«Come valuta il lodevole Municipio la situazione dei NEET nella Città di Lugano?». È una delle domande contenute nell'interrogazione firmata la Sinistra, con cui Cristiano Canuti (primo firmatario), Jasmine Altin, Elena Rezzonico, Silvia Barzaghi e Nina Pusterla chiedono lumi al Municipio in merito ai «NEET», ovvero a quella fascia di popolazione giovanile che non è impegnata in percorsi di studio, formazione professionale o attività lavorativa. Si tratta, scrivono, «di un fenomeno che sta assumendo una crescente rilevanza a livello mondiale che ha attirato l'attenzione delle istituzioni e degli esperti in ambito sociale ed economico. Il problema dei NEET coinvolge non solo le problematiche individuali dei giovani, ma ha anche delle ricadute significative sull'economia, sul benessere sociale e sulle opportunità di crescita del nostro territorio».
Il dato ticinese
La categoria, viene precisato nell'atto parlamentare, «include sia coloro che non lavorano né studiano, sia coloro che sono fuori dal sistema di formazione ma desiderano entrare nel mercato del lavoro, ma non trovano opportunità adeguate. Il fenomeno non si limita solo a problematiche economiche, ma è anche legato a difficoltà sociali, familiari e psicologiche che impediscono a molti giovani di partecipare attivamente alla società. Il fenomeno ha diverse cause che vanno dalla disoccupazione giovanile alla scarsa motivazione e mancanza di prospettive, dalla mancanza di competenze professionali adeguate alla disconnessione sociale e famigliare». In seguito vengono citati alcuni dati: «nel 2018, secondo Eurostat, il tasso di NEET in Svizzera era del 7.9%, mentre nel 2023 l’Ufficio federale di statistica indica nel Canton Ticino il 9.5% di NEET all’interno della popolazione giovanile fra i 15 e i 29 anni. Superati solo dall’Arco Lemanico con il 10.5%».

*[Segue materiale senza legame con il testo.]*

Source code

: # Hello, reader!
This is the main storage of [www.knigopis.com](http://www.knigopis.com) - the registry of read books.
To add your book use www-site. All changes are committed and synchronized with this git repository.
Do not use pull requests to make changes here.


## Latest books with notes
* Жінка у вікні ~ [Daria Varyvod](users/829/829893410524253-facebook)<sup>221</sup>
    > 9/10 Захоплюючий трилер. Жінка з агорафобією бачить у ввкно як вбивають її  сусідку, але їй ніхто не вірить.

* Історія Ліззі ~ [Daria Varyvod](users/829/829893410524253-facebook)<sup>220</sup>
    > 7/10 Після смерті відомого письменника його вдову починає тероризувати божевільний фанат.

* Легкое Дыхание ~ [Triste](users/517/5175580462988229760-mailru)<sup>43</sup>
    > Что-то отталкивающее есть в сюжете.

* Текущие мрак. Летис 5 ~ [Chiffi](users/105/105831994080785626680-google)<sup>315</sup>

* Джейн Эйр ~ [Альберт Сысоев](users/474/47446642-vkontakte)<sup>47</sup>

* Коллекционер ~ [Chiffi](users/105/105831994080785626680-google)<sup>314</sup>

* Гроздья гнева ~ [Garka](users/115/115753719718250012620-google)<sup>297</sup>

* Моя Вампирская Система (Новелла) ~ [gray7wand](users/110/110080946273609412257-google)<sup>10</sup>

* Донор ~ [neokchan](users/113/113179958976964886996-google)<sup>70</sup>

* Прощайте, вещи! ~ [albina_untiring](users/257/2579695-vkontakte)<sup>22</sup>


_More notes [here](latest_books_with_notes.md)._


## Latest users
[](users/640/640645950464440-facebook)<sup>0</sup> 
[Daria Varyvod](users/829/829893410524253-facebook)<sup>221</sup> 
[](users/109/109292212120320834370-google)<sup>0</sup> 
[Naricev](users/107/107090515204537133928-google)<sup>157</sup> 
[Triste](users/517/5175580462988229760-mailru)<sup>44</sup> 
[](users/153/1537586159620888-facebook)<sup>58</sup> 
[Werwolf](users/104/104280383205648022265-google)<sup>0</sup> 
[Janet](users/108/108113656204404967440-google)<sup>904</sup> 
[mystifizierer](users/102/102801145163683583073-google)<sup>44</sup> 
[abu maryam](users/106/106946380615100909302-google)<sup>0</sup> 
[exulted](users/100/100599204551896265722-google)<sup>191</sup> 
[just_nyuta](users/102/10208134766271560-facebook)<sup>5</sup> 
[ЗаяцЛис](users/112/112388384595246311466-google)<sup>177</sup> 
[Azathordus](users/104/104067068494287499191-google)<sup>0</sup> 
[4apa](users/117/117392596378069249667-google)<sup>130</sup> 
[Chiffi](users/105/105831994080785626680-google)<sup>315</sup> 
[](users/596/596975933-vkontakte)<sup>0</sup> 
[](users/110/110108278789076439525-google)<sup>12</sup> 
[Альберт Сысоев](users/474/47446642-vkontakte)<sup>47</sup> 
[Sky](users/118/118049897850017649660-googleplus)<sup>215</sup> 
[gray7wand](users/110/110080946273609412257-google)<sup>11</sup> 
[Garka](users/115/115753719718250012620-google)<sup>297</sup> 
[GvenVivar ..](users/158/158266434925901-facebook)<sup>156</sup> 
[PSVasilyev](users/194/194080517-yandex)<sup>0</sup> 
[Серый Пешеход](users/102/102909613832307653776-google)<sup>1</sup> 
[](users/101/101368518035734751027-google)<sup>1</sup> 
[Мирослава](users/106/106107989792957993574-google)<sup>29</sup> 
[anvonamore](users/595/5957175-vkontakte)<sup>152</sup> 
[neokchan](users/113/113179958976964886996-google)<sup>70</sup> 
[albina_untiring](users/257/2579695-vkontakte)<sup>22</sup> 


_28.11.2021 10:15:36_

«Serve un approccio integrato»
Queste persone, viene ancora spiegato, «sono a maggiore rischio di sviluppare problemi psicologici, entrare in dinamiche di isolamento sociale e finire a carico della disoccupazione o dell’assistenza». Per riattivarli «è necessario un approccio integrato che vada oltre la formazione tradizionale, combinando supporto psicologico, formazione pratica, opportunità di lavoro e politiche pubbliche integrate in rete. Solo un lavoro di squadra tra istituzioni, imprese e comunità locali può permettere a questi giovani di reinserirsi nel mondo scolastico o professionale».